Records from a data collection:
• • • • •

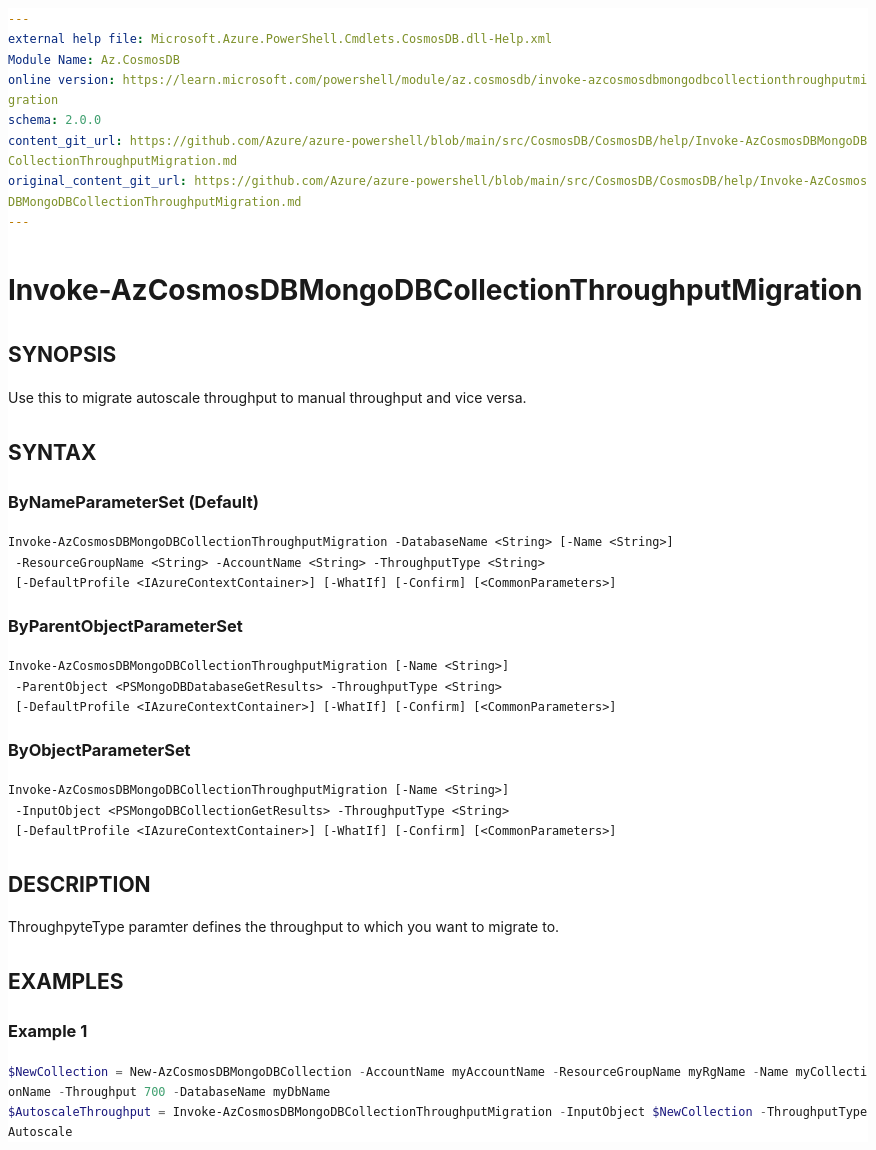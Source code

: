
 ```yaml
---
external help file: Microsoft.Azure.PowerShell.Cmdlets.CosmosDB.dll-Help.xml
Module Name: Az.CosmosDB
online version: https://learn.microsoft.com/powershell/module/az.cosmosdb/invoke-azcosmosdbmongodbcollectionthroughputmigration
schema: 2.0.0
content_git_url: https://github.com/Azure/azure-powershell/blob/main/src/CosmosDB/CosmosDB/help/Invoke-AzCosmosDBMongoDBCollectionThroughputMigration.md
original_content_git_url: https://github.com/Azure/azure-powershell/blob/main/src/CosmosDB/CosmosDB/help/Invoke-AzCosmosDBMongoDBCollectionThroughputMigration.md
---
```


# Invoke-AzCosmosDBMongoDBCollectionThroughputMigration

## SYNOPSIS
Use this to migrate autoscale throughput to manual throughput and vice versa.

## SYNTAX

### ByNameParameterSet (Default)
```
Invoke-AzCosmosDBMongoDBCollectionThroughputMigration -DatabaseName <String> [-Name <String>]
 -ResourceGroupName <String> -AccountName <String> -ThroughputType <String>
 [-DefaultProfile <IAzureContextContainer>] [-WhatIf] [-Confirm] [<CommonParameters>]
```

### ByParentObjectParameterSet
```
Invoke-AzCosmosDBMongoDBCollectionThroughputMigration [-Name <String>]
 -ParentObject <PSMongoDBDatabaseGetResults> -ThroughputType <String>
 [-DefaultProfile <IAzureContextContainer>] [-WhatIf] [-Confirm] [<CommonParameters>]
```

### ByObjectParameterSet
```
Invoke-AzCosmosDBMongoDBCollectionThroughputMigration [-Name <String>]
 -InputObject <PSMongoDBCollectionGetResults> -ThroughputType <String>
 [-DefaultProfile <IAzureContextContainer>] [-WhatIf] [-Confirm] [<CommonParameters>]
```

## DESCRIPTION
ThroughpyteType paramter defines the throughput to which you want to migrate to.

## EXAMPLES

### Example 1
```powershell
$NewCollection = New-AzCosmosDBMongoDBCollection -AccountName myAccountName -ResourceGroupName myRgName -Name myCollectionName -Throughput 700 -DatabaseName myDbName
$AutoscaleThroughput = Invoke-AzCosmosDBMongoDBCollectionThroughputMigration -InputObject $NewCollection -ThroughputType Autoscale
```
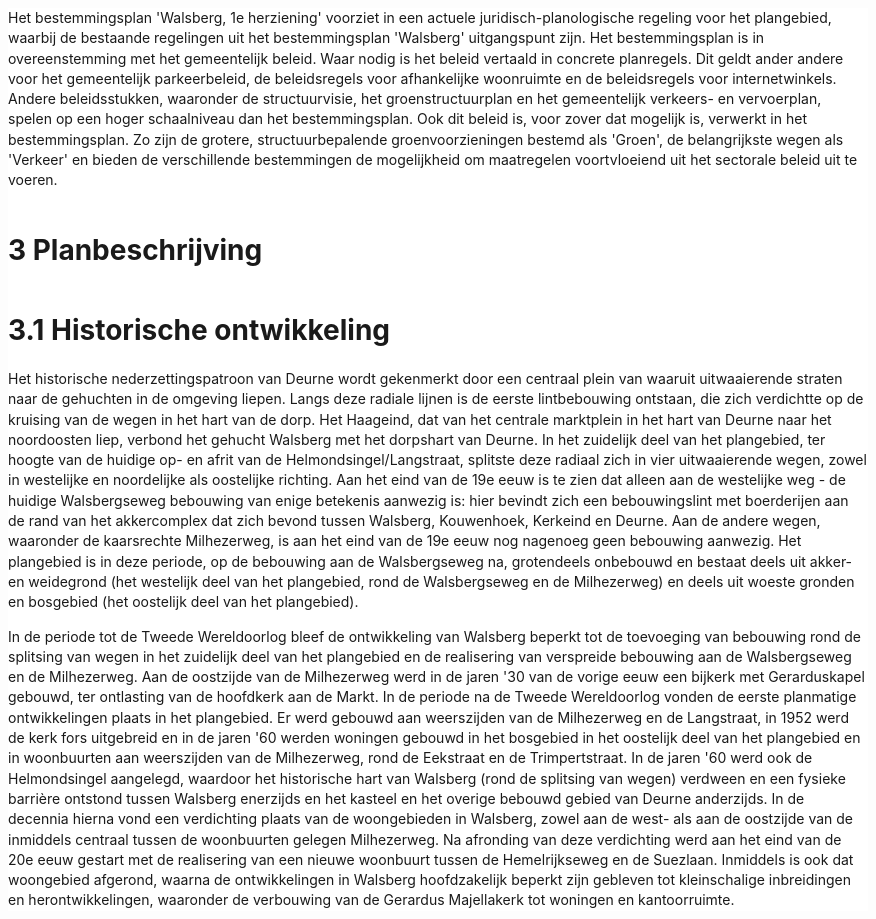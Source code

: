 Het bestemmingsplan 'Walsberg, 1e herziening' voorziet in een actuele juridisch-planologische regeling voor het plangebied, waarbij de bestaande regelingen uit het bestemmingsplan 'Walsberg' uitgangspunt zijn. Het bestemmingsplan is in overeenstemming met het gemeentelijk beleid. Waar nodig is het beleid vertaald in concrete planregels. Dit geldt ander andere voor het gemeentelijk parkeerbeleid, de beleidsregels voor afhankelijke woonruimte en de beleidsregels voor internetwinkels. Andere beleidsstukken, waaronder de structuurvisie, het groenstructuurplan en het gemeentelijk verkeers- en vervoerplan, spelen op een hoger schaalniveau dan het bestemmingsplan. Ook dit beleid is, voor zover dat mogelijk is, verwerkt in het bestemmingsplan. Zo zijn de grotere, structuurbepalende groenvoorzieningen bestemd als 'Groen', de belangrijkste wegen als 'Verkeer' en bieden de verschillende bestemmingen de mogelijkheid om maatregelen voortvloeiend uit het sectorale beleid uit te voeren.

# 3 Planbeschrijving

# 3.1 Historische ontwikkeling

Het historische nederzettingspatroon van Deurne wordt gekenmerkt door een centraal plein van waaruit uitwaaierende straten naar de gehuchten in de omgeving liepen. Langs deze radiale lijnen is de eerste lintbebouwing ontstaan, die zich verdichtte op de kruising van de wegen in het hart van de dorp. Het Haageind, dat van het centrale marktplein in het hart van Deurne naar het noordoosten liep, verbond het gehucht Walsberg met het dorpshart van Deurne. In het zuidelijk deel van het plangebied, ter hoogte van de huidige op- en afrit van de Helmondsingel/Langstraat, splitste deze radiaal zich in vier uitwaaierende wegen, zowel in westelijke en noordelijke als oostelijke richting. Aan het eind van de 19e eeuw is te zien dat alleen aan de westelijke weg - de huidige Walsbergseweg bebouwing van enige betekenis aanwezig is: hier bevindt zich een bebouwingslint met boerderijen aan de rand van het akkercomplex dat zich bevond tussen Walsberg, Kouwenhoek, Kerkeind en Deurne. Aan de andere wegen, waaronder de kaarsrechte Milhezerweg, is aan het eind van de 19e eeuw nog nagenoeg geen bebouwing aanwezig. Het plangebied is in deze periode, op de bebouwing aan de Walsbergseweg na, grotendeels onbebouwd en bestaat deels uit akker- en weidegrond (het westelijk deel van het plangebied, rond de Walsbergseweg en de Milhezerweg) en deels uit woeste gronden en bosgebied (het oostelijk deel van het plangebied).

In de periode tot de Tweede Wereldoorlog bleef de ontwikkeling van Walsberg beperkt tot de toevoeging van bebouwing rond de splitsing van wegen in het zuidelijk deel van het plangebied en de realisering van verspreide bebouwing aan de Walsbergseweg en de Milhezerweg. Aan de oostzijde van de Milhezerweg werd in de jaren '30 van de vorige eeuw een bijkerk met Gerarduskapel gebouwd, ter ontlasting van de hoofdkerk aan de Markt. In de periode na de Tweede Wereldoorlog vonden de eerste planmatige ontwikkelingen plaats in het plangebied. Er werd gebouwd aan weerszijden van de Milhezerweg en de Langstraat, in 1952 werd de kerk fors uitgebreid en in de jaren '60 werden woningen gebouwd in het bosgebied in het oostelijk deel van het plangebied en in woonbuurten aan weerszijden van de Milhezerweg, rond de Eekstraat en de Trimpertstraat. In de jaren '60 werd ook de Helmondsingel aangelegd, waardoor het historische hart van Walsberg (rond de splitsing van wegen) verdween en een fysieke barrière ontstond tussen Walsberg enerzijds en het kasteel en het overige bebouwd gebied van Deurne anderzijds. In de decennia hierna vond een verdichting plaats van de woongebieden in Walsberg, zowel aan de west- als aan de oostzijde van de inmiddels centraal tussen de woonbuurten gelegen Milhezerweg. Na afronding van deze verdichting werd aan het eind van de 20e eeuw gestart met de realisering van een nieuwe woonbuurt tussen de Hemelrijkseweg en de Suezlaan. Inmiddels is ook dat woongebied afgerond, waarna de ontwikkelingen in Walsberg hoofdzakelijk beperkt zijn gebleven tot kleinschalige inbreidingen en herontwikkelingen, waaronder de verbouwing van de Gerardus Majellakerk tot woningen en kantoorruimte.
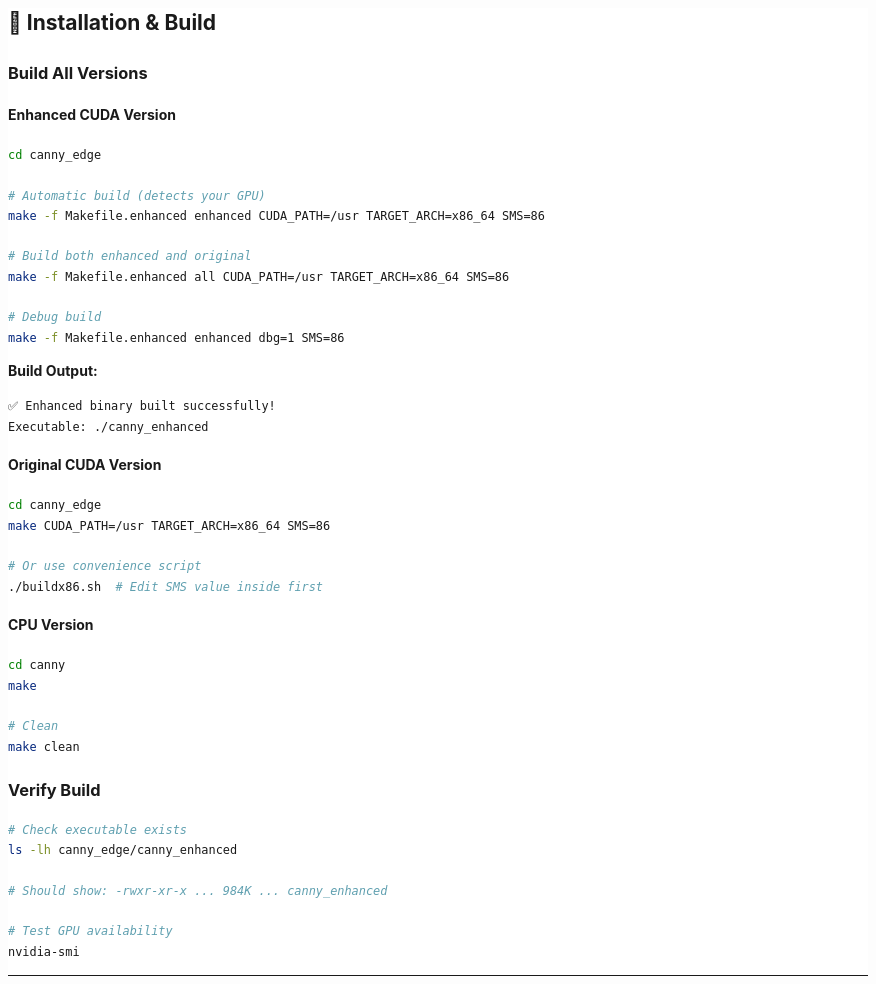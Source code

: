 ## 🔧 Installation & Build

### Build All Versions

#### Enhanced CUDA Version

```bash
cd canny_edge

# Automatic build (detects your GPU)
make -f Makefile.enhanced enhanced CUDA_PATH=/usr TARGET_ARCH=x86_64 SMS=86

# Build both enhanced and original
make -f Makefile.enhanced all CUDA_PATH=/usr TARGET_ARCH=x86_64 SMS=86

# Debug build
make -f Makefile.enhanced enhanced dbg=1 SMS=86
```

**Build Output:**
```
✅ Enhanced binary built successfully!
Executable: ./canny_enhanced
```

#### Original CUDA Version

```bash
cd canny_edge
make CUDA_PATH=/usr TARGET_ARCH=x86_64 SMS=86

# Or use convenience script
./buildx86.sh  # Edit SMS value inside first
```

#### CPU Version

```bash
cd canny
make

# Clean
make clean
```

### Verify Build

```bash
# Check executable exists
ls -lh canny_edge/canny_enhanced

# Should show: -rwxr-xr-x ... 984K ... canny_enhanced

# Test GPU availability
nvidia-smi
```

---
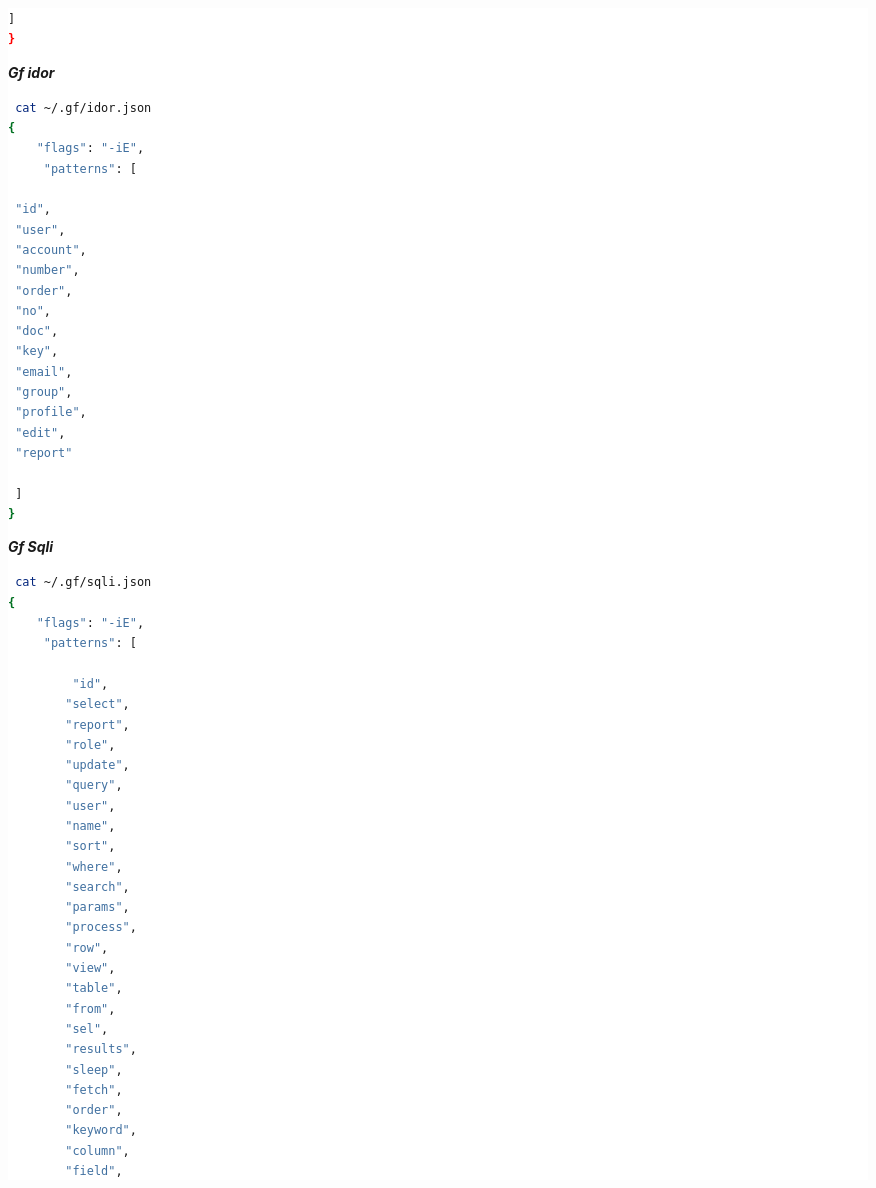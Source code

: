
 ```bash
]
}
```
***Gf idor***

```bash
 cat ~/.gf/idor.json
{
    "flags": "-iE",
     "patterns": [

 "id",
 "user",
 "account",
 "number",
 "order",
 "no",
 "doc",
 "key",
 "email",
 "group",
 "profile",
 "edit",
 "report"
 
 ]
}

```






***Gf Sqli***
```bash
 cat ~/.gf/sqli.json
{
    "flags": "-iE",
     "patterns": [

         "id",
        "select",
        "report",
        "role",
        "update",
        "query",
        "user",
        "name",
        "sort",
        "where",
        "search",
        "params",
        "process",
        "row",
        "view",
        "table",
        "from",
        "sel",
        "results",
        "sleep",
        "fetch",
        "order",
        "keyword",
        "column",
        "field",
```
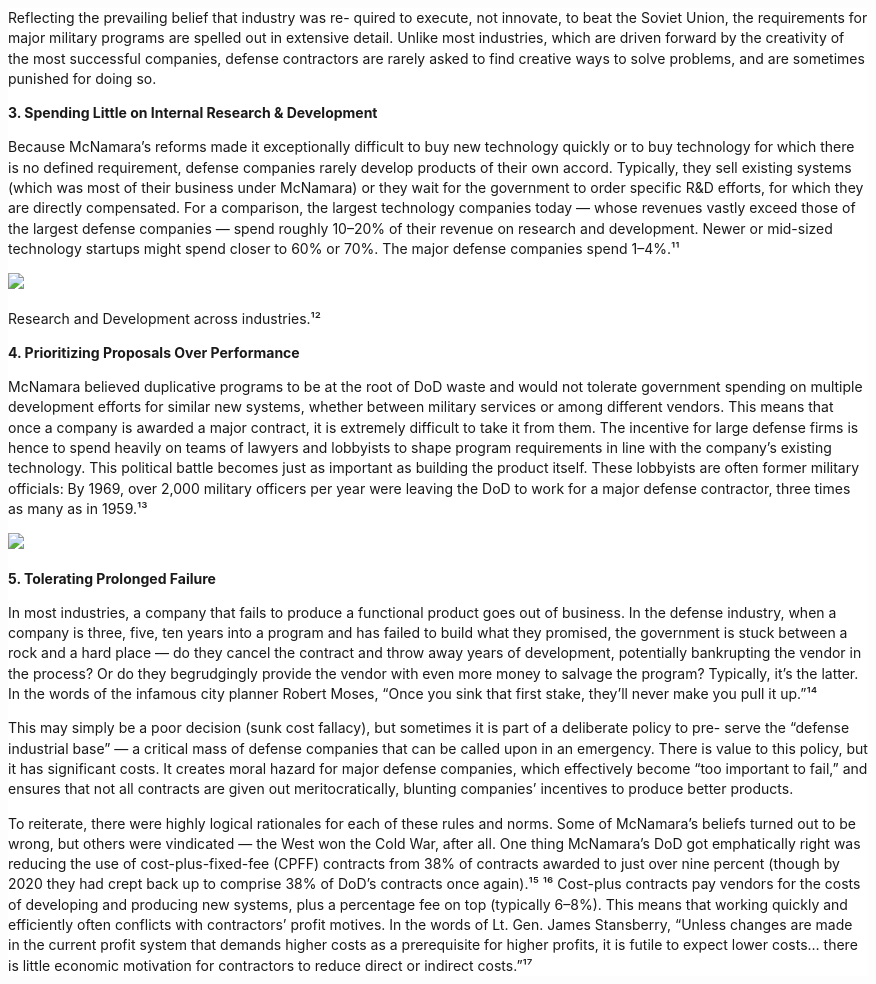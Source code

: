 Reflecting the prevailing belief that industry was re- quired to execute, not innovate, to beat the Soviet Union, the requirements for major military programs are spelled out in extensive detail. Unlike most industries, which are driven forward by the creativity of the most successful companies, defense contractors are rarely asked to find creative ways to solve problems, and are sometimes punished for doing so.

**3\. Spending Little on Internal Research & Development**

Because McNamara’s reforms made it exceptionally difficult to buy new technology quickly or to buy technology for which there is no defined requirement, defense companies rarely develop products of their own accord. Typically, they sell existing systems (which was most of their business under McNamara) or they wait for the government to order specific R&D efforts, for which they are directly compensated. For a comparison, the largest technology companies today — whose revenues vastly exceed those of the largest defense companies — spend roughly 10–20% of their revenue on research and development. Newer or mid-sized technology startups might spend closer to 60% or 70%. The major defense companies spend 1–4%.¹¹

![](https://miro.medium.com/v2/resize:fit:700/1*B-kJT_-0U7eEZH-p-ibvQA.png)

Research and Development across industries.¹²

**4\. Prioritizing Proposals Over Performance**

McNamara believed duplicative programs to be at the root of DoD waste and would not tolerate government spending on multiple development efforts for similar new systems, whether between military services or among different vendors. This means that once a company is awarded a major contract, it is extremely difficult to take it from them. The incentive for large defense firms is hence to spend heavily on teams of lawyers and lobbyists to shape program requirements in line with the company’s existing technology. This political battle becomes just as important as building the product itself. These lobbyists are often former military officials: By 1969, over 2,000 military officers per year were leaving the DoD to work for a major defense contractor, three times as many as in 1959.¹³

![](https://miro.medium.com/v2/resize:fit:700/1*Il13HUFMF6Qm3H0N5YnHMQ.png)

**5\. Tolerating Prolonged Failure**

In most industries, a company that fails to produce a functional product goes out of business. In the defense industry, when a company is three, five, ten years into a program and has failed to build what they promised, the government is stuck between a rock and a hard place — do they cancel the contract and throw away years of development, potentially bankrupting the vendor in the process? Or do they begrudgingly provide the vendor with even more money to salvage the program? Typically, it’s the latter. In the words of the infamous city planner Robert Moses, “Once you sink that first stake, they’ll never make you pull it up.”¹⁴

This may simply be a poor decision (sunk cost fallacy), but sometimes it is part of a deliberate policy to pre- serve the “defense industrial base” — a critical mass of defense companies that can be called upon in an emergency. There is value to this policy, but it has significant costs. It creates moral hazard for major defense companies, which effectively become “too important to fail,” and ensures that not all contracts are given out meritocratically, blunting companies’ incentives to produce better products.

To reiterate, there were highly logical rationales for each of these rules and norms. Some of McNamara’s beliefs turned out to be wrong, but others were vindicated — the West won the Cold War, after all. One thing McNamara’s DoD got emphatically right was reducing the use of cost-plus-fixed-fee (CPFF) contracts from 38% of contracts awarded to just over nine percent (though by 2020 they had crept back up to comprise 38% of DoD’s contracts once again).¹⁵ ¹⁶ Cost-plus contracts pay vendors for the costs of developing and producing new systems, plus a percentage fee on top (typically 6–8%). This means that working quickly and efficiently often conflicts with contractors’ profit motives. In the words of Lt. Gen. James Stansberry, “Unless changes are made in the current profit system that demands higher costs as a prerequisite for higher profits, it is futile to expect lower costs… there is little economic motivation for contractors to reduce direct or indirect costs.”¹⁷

• • • • •

Directions: Copy all lines above where "important" is present.

Exercise output:
McNamara believed duplicative programs to be at the root of DoD waste and would not tolerate government spending on multiple development efforts for similar new systems, whether between military services or among different vendors. This means that once a company is awarded a major contract, it is extremely difficult to take it from them. The incentive for large defense firms is hence to spend heavily on teams of lawyers and lobbyists to shape program requirements in line with the company’s existing technology. This political battle becomes just as important as building the product itself. These lobbyists are often former military officials: By 1969, over 2,000 military officers per year were leaving the DoD to work for a major defense contractor, three times as many as in 1959.¹³
This may simply be a poor decision (sunk cost fallacy), but sometimes it is part of a deliberate policy to pre- serve the “defense industrial base” — a critical mass of defense companies that can be called upon in an emergency. There is value to this policy, but it has significant costs. It creates moral hazard for major defense companies, which effectively become “too important to fail,” and ensures that not all contracts are given out meritocratically, blunting companies’ incentives to produce better products.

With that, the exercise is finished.